Martial Arts, Europe's Push for Mandatory ESG Management Legislation: "Companies Should Be Encouraged to Participate Voluntarily" View original image

[Asia Economy Reporter Kim Heung-soon] Recently, the European Union (EU) has been pushing for legislation that mandates human rights and environmental due diligence in corporate supply chains, raising concerns among Korean companies operating locally.


The Brussels branch of the Korea International Trade Association (KITA) announced on the 8th (local time) that it submitted a statement of opinion to the EU Commission on behalf of the 'European Korean Business Association,' representing over 300 Korean companies operating in Europe, expressing these concerns.


In the statement, KITA pointed out that "in the current business environment where global value chains (GVC) are intricately intertwined, it is practically impossible for primary contractors to individually verify whether all their suppliers comply with regulations." It added, "It is preferable to encourage voluntary participation of companies through promoting Environmental, Social, and Governance (ESG) management."


KITA also emphasized that "the mandatory obligations pursued by the EU would excessively increase companies' administrative and legal risks and could infringe upon the management autonomy of subcontractors," urging that "various alternatives should be considered first by utilizing guidelines proposed by international organizations."

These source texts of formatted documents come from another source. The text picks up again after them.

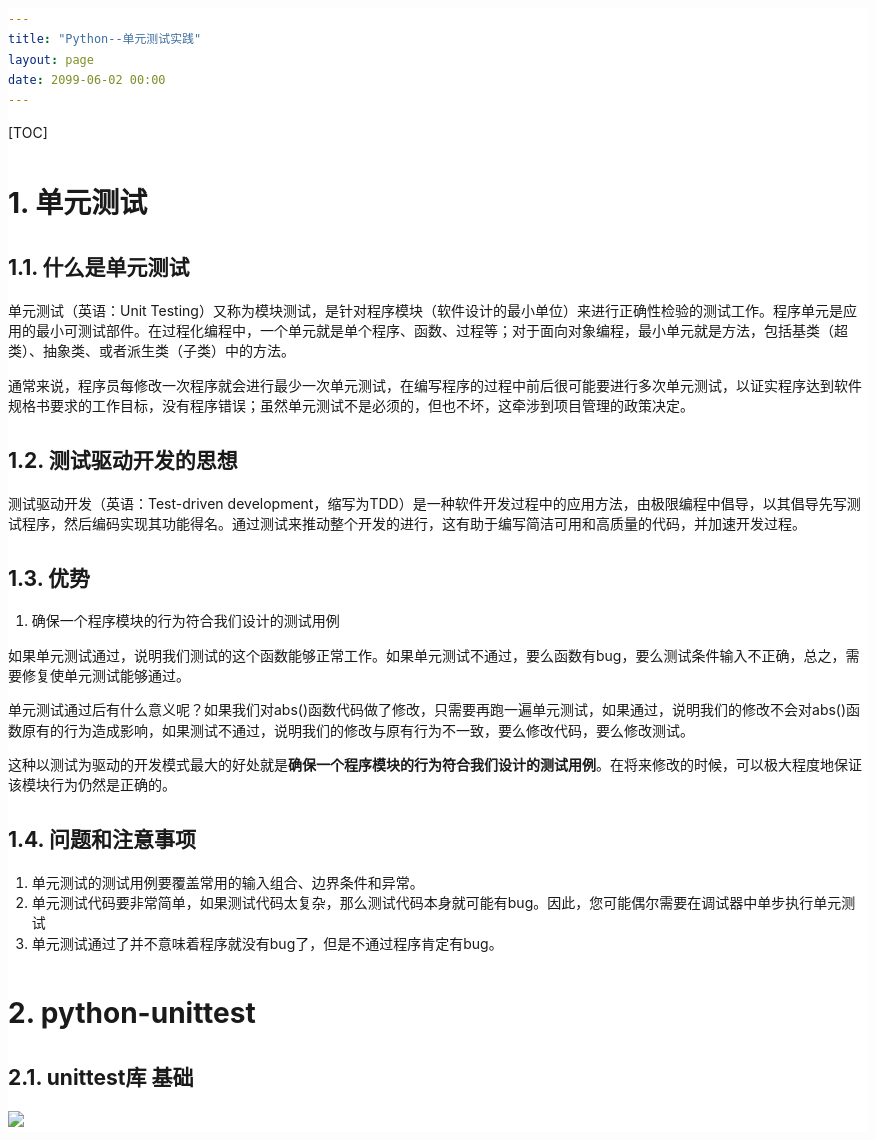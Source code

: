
 ```yaml
---
title: "Python--单元测试实践"
layout: page
date: 2099-06-02 00:00
---
```

[TOC]


# 1. 单元测试
## 1.1. 什么是单元测试
单元测试（英语：Unit Testing）又称为模块测试，是针对程序模块（软件设计的最小单位）来进行正确性检验的测试工作。程序单元是应用的最小可测试部件。在过程化编程中，一个单元就是单个程序、函数、过程等；对于面向对象编程，最小单元就是方法，包括基类（超类）、抽象类、或者派生类（子类）中的方法。

通常来说，程序员每修改一次程序就会进行最少一次单元测试，在编写程序的过程中前后很可能要进行多次单元测试，以证实程序达到软件规格书要求的工作目标，没有程序错误；虽然单元测试不是必须的，但也不坏，这牵涉到项目管理的政策决定。




## 1.2. 测试驱动开发的思想

测试驱动开发（英语：Test-driven development，缩写为TDD）是一种软件开发过程中的应用方法，由极限编程中倡导，以其倡导先写测试程序，然后编码实现其功能得名。通过测试来推动整个开发的进行，这有助于编写简洁可用和高质量的代码，并加速开发过程。


## 1.3. 优势

1. 确保一个程序模块的行为符合我们设计的测试用例
   
如果单元测试通过，说明我们测试的这个函数能够正常工作。如果单元测试不通过，要么函数有bug，要么测试条件输入不正确，总之，需要修复使单元测试能够通过。

单元测试通过后有什么意义呢？如果我们对abs()函数代码做了修改，只需要再跑一遍单元测试，如果通过，说明我们的修改不会对abs()函数原有的行为造成影响，如果测试不通过，说明我们的修改与原有行为不一致，要么修改代码，要么修改测试。

这种以测试为驱动的开发模式最大的好处就是**确保一个程序模块的行为符合我们设计的测试用例**。在将来修改的时候，可以极大程度地保证该模块行为仍然是正确的。

## 1.4. 问题和注意事项
1. 单元测试的测试用例要覆盖常用的输入组合、边界条件和异常。
2. 单元测试代码要非常简单，如果测试代码太复杂，那么测试代码本身就可能有bug。因此，您可能偶尔需要在调试器中单步执行单元测试
3. 单元测试通过了并不意味着程序就没有bug了，但是不通过程序肯定有bug。



# 2. python-unittest

## 2.1. unittest库 基础
![](../../../attach/images/2019-09-05-12-20-30.png)



[^1]: VScode Python settings reference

According to the legislative recommendation presented by the European Parliament on the 27th of last month, companies will be obligated to identify, report, and improve any human rights or environmental violations throughout their supply chains. Violations may result in fines or compensation for damages. The scope of application is expected to include not only companies based in the EU but also those seeking to enter the EU market. The EU Commission plans to present a draft law within the second quarter of this year after collecting stakeholder feedback by this date.


In response to this movement, BusinessEurope, a leading European economic organization, expressed opposition on the 21st of last month, stating that "this measure imposes excessive burdens on companies." On the other hand, the European Brands Association (AIM), which includes companies such as Nike and Unilever, supports the legislation, leading to forecasts that this measure could become a new non-tariff barrier to entering the EU market.



Jo Bit-na, head of KITA's Brussels branch, advised, "Considering the EU's emphasis on corporate social responsibility and sustainability, this legislation appears highly likely to be enacted. Since it could represent another cost and regulation, our companies should closely monitor the draft law scheduled for the second quarter and establish future response strategies."


This content was produced with the assistance of AI translation services.